Sejumlah fasilitas umum seperti jalan, jembatan, dan rumah ibadah yang
mengalami kerusakan mulai diperbaiki agar masyarakat dapat kembali menjalankan
aktivitasnya dengan normal. Hal ini menjadi bagian dari upaya pemerintah untuk
tidak hanya menangani dampak jangka pendek dari bencana, tetapi juga memastikan
pemulihan yang berkelanjutan.
Selain itu,
pemerintah juga mengkaji berbagai inovasi teknologi untuk mendukung efektivitas
OMC. Para ahli meteorologi dan klimatologi terus mengembangkan metode
penyemaian awan yang lebih presisi, sehingga modifikasi cuaca dapat memberikan
dampak yang lebih optimal. Dengan pendekatan berbasis data dan pemantauan
satelit, operasi ini diharapkan semakin efisien dalam menekan intensitas hujan.
Di sisi lain,
penting untuk menyadari bahwa OMC bukanlah solusi tunggal dalam mengatasi
banjir. Pemerintah juga perlu memperkuat infrastruktur drainase, memperluas
daerah resapan air, serta meningkatkan kesadaran masyarakat dalam pengelolaan
lingkungan. Kombinasi antara modifikasi cuaca, perbaikan infrastruktur, dan
partisipasi masyarakat akan menjadi langkah komprehensif dalam menghadapi
tantangan banjir di masa depan.
Melalui OMC,
pemerintah menunjukkan komitmennya dalam menangani bencana banjir dengan
pendekatan ilmiah dan terukur. Dengan sinergi antara BNPB, BMKG, pemerintah
daerah, serta TNI AU, diharapkan modifikasi cuaca dapat memberikan hasil
optimal dalam menekan curah hujan dan mencegah bencana yang lebih besar. Ke
depan, inovasi dan penguatan teknologi dalam modifikasi cuaca perlu terus
dikembangkan agar upaya mitigasi dapat semakin efektif dan berkelanjutan.

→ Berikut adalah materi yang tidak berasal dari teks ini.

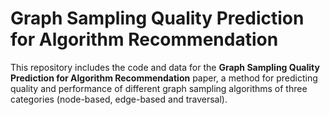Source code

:# Graph Sampling Quality Prediction for Algorithm Recommendation


This repository includes the code and data for the **Graph Sampling Quality Prediction for Algorithm Recommendation** paper, a method for predicting quality and performance of different graph sampling algorithms of three categories (node-based, edge-based and traversal).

Selain itu, koordinasi lintas sektor dan peningkatan kapasitas daerah dalam
menghadapi bencana perlu terus diperkuat agar setiap daerah lebih tangguh dalam
menghadapi cuaca ekstrem dan risiko bencana hidrometeorologi.
Dengan demikian,
rekayasa cuaca tetap menjadi alat yang dapat digunakan dalam kondisi darurat,
tetapi bukan sebagai solusi permanen. Pemerintah perlu mempertimbangkan dampak
jangka panjangnya dan memastikan bahwa kebijakan ini diimbangi dengan
langkah-langkah adaptasi dan mitigasi lainnya yang lebih berkelanjutan.